Goal of the exercise — Copy every line that contains the string "Average" from the entries below.

Material provided —

---*---

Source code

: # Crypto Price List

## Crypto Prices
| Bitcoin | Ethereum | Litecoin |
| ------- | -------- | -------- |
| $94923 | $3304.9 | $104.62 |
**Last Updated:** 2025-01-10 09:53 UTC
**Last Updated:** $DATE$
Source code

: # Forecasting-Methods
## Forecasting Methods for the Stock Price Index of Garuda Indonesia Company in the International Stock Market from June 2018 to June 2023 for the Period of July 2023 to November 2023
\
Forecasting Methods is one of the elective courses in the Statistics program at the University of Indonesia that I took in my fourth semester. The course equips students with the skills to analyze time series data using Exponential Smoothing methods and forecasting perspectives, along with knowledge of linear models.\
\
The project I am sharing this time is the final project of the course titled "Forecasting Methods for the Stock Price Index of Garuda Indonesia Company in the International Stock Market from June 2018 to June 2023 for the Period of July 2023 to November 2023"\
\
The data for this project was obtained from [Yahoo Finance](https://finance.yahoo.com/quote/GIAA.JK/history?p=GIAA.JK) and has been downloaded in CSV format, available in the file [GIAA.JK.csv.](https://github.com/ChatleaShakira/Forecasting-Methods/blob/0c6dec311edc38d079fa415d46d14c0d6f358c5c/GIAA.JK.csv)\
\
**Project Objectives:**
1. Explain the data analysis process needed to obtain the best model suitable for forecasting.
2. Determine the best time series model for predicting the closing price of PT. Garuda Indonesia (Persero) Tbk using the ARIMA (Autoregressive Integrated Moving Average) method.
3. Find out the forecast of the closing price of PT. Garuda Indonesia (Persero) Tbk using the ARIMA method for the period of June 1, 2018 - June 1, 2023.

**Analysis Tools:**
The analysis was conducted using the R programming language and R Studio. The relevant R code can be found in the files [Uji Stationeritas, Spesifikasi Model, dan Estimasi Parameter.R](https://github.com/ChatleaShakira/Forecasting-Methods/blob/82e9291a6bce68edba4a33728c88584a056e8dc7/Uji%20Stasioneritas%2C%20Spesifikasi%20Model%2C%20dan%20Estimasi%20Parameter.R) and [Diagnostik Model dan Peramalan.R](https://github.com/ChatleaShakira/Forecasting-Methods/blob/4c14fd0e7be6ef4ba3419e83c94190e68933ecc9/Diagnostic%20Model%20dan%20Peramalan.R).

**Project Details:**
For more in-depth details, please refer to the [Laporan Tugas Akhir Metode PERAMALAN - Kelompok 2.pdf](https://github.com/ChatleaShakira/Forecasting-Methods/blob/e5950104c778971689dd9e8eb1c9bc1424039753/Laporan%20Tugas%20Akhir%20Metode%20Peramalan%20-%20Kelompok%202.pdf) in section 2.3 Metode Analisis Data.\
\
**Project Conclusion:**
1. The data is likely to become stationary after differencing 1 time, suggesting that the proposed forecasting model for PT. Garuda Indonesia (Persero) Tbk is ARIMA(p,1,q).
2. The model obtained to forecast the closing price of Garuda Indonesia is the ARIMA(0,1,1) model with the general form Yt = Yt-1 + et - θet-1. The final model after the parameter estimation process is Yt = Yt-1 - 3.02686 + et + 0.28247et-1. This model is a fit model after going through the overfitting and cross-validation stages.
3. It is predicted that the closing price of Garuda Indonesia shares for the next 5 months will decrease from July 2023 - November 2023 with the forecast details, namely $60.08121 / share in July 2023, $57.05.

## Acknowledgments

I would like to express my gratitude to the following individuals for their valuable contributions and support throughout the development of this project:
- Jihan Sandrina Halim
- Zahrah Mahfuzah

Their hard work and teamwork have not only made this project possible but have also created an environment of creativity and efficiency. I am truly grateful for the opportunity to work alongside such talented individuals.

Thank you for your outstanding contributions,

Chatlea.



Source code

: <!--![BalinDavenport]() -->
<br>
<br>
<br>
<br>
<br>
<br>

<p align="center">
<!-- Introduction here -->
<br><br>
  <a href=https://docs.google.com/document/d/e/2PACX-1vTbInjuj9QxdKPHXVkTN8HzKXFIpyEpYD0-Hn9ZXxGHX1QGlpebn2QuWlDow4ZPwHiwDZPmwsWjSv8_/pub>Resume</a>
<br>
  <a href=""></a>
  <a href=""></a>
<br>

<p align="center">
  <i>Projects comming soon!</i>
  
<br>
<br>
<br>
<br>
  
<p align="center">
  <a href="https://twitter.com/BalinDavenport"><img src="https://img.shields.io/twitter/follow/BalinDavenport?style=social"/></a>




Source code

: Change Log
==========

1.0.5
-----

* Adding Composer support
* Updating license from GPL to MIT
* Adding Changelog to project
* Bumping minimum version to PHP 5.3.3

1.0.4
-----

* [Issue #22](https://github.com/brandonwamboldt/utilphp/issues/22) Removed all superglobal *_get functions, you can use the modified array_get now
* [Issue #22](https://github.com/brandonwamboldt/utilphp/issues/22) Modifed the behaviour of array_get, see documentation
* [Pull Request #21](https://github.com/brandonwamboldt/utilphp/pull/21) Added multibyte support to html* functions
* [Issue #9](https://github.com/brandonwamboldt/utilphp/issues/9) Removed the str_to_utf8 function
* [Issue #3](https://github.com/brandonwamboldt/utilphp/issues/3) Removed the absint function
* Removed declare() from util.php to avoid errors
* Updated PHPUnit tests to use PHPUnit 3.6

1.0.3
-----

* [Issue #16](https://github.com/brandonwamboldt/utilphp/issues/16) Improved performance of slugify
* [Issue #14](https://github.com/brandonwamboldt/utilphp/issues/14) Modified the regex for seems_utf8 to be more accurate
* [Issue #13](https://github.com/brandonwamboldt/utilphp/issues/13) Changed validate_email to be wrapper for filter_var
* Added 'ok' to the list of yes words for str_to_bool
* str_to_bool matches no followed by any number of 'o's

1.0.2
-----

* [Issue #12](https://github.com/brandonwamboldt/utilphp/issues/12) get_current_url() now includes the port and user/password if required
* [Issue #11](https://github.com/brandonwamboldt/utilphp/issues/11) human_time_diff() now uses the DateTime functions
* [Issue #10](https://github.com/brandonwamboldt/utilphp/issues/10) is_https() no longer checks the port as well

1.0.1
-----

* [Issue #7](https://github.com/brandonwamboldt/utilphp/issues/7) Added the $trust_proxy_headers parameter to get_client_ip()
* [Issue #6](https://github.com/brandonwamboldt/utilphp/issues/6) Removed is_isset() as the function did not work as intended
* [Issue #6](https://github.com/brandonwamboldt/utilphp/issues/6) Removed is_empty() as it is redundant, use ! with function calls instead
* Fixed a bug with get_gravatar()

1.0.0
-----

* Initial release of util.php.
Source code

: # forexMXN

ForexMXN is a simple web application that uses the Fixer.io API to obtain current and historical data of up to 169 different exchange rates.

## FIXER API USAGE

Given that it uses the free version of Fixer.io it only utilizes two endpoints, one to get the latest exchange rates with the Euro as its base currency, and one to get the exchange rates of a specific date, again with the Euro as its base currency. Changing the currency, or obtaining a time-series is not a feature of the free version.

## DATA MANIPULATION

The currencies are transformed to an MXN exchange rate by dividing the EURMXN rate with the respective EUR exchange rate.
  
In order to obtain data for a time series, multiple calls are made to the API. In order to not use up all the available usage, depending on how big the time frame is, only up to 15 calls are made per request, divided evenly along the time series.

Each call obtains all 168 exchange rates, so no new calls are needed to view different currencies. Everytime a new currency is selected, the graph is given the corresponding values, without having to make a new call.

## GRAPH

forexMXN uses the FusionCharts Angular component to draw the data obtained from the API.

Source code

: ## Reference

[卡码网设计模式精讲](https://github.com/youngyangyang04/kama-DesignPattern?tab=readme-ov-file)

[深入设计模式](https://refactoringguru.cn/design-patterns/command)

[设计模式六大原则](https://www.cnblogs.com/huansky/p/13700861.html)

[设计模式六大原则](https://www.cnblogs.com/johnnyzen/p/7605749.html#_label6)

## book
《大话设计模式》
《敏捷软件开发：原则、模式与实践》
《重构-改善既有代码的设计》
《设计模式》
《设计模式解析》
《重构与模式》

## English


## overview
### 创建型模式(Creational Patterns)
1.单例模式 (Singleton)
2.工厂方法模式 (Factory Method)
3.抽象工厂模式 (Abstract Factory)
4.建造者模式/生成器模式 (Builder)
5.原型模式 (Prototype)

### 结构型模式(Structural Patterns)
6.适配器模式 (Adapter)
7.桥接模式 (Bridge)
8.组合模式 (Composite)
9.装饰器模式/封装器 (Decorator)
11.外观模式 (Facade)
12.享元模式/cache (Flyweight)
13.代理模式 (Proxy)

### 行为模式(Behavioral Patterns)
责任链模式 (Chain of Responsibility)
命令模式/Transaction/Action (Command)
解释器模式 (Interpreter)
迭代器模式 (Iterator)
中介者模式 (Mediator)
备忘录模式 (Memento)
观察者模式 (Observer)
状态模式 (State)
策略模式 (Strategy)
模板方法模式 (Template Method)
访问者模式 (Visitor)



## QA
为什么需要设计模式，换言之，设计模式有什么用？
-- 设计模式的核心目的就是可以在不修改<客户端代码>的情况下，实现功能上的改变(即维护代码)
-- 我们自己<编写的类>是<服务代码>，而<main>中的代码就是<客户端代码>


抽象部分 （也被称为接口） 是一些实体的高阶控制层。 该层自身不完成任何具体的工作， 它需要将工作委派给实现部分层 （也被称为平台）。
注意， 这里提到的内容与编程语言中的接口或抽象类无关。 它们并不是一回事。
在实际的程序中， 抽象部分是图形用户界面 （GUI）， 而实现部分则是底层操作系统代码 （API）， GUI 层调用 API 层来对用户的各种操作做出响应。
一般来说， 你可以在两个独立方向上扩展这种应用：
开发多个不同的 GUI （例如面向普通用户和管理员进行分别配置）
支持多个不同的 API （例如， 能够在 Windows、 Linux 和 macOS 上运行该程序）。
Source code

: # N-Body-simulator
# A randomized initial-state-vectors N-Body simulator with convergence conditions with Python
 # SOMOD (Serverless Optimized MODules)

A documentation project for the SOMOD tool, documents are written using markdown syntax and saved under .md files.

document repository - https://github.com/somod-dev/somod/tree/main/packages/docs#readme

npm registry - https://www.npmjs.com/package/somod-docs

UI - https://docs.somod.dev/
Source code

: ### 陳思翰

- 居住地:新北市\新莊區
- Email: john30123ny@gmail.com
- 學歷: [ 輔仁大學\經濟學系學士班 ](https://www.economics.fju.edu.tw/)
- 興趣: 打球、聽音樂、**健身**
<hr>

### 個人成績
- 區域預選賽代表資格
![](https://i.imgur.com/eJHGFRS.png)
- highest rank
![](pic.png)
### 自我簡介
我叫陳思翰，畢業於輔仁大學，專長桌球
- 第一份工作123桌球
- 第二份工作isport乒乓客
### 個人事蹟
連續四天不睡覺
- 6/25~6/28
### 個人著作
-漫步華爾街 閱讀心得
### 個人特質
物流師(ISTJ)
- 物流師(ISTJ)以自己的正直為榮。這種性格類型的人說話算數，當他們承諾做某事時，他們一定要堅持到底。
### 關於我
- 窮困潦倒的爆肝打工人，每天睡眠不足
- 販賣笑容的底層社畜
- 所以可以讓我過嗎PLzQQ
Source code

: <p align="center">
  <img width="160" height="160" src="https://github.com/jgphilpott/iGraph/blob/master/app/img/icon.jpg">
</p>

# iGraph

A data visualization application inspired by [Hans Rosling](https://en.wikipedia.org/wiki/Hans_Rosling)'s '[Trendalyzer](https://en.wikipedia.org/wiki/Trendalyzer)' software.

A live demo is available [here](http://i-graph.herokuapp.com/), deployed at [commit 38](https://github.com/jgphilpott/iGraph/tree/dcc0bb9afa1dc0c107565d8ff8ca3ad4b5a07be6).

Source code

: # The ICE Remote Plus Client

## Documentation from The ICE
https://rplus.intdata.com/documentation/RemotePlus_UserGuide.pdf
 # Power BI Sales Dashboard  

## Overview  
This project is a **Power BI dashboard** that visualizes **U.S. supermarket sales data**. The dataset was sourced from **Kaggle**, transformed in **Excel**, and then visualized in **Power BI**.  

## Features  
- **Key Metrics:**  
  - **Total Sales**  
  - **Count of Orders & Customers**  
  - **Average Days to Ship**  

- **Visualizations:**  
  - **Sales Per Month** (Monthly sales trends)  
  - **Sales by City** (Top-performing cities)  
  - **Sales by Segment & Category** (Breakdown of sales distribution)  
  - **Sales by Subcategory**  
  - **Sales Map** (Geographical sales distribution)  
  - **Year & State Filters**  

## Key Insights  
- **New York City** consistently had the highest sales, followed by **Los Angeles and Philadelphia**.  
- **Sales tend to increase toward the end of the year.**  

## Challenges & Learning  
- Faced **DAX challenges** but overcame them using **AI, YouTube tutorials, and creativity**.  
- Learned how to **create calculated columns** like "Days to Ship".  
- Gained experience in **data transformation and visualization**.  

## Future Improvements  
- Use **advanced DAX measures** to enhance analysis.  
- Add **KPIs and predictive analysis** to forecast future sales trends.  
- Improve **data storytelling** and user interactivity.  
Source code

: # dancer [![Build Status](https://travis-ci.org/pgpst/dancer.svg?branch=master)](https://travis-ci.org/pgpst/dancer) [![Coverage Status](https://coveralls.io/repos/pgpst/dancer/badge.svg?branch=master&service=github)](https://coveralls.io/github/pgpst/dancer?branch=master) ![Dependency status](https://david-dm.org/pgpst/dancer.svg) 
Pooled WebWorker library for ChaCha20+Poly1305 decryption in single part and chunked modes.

---*---

Completed exercise —
2. Determine the best time series model for predicting the closing price of PT. Garuda Indonesia (Persero) Tbk using the ARIMA (Autoregressive Integrated Moving Average) method.
  - **Average Days to Ship**  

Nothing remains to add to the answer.